Although Ferrari is well-known for their excellent V12-powered vehicles — recent amazing examples have included the 550 Maranello, the 812 Superfast, the F12 Berlinetta and many more — Ferrari doesn’t tend to make convertible versions of these cars. Instead, if a V12-powered convertible is made, it’s an ultra-limited-production model like the 550 Barchetta or the 575M Superamerica — cars most people will never even see, let alone drive or own, given their stratospheric values.

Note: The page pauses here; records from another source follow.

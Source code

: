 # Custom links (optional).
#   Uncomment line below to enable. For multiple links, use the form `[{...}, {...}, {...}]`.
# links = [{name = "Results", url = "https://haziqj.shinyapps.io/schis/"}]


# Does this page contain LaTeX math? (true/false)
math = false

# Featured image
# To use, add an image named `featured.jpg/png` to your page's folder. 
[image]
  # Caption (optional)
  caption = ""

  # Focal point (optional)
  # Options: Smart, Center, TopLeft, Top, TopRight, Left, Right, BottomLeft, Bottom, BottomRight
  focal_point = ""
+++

Of all the cars I’m sad Ferrari didn’t “convertible-ize,” probably the biggest disappointment is the Testarossa. You can see an example of an aftermarket Testarossa convertible conversion above, of which there are many — mostly because the market did really want such a thing. But Ferrari didn’t seem to want to be a part of it — and even though Ferrari made the Testarossa and its variants for something like 15 years, a convertible version never came.
I always thought this was sad for a few reasons. One, because a convertible is the best way to enjoy a 12-cylinder car, as the top-down driving experience means you can fully hear the glorious engine behind you. Two, because of the obvious market demand — and the fact that these drop-top Testarossa models would still be highly appreciated today. And three, because a Testarossa convertible actually looks really nice. The aftermarket companies that created them did a surprisingly good job, and it’s a gorgeous design that lends itself well to a removable roof.
Unfortunately, to this day, Ferrari carries on the tradition of not really offering droptop V12 models, except to the select few — and, to this day, certain specialty shops offer to modify Ferrari V12 coupe models and turn them into convertibles. It’s a business Ferrari should’ve entered a long time ago — starting with the Testarossa.